The title is misleading — there's no trained 100B model, just an inference framework that claims to handle one. But the engineering is worth paying attention to. I run quantized 70B models locally (M2 Max 96GB, llama.cpp + LiteLLM), and memory bandwidth is always the bottleneck. The 1.58-bit approach is interesting because ternary weights turn matmuls into additions — a fundamentally different compute profile on commodity CPUs. If 5-7 tok/s on a single CPU for 100B-class models is reproducible, that's a real milestone for on-device inference. Framework is ready. Now we need someone to actually train the model.

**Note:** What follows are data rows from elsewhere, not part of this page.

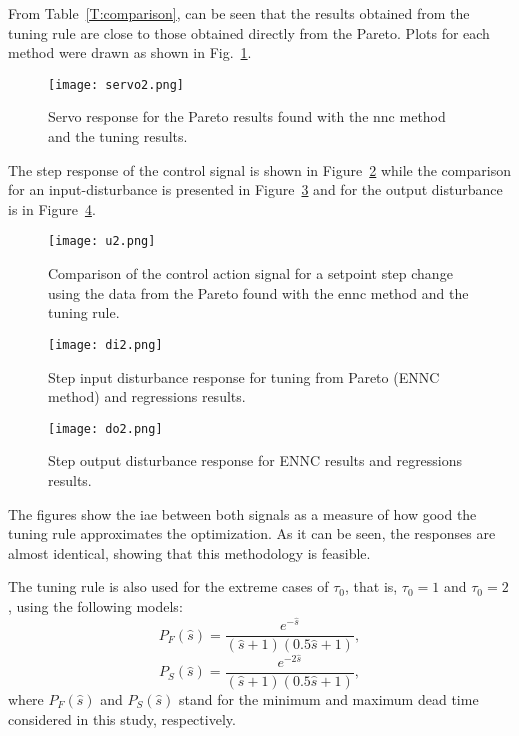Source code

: From Table~\ref{T:comparison}, can be seen that the results obtained from the  tuning rule are close to those obtained directly from the Pareto. Plots for each method were drawn as shown in Fig.~\ref{F:firstsim}.
%
\begin{figure}[tb]
	\centering
	\texttt{[image: servo2.png]}
	\caption{Servo response for the Pareto results found with the \gls{nnc} method and the tuning results.}
	\label{F:firstsim}
\end{figure}
%
The step response of the control signal is shown in Figure~\ref{F:u1} while the comparison for an input-disturbance is presented in Figure~\ref{F:di1} and for the output disturbance is in Figure~\ref{F:do1}. 
%
\begin{figure}[tb]
	\centering
	\texttt{[image: u2.png]}
	\caption{Comparison of the control action  signal for a setpoint step change using the data from the Pareto found with the \gls{ennc} method and the tuning rule.}
	\label{F:u1}
\end{figure}
%
\begin{figure}[tb]
	\centering
	\texttt{[image: di2.png]}
	\caption{Step input disturbance response for tuning from Pareto (ENNC method) and regressions results.}
	\label{F:di1}
\end{figure}
%
\begin{figure}[tb]
	\centering
	\texttt{[image: do2.png]}
	\caption{Step output disturbance response for ENNC results and regressions results.}
	\label{F:do1}
\end{figure}
%
The figures show the \gls{iae} between both signals as a measure of how good the tuning rule approximates the optimization. As it can be seen, the responses are almost identical, showing that this methodology is feasible.

The tuning rule is also used for the extreme cases of $\tau_0$, that is, $\tau_0=1$ and $\tau_0=2$, using the following models:
%
\begin{equation}
P_F(\hat{s}) = \frac{e^{-\hat{s}}}{(\hat{s}+1)(0.5\hat{s}+1)},
\label{E:p2}
\end{equation}
%
\begin{equation}
P_S(\hat{s}) = \frac{e^{-2\hat{s}}}{(\hat{s}+1)(0.5\hat{s}+1)},
\label{E:p3}
\end{equation}
%
where $P_F(\hat{s})$ and $P_S(\hat{s})$ stand for the minimum and maximum  dead time considered in this study, respectively.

embedding-shape 3 hours ago | parent | next [-]

> Framework is ready. Now we need someone to actually train the model.

If Microslop aren't gonna train the model themselves to prove their own thesis, why would others? They've had 2 years (I think?) to prove BitNet in at least some way, are you really saying they haven't tried so far?

Personally that makes it slightly worrisome to just take what they say at face value, why wouldn't they train and publish a model themselves if this actually led to worthwhile results?

throwaw12 2 hours ago | parent | next [-]

Because this is Microsoft, experimenting and failing is not encouraged, taking less risky bets and getting promoted is. Also no customer asked them to have 1-bit model, hence PM didn't prioritize it.

But it doesn't mean, idea is worthless.

You could have said same about Transformers, Google released it, but didn't move forward, turns out it was a great idea.

embedding-shape 2 hours ago | parent [-]

> You could have said same about Transformers, Google released it, but didn't move forward,

I don't think you can, Google looked at the research results, and continued researching Transformers and related technologies, because they saw the value for it particularly in translations. It's part of the original paper, what direction to take, give it a read, it's relatively approachable for being a machine learning paper :)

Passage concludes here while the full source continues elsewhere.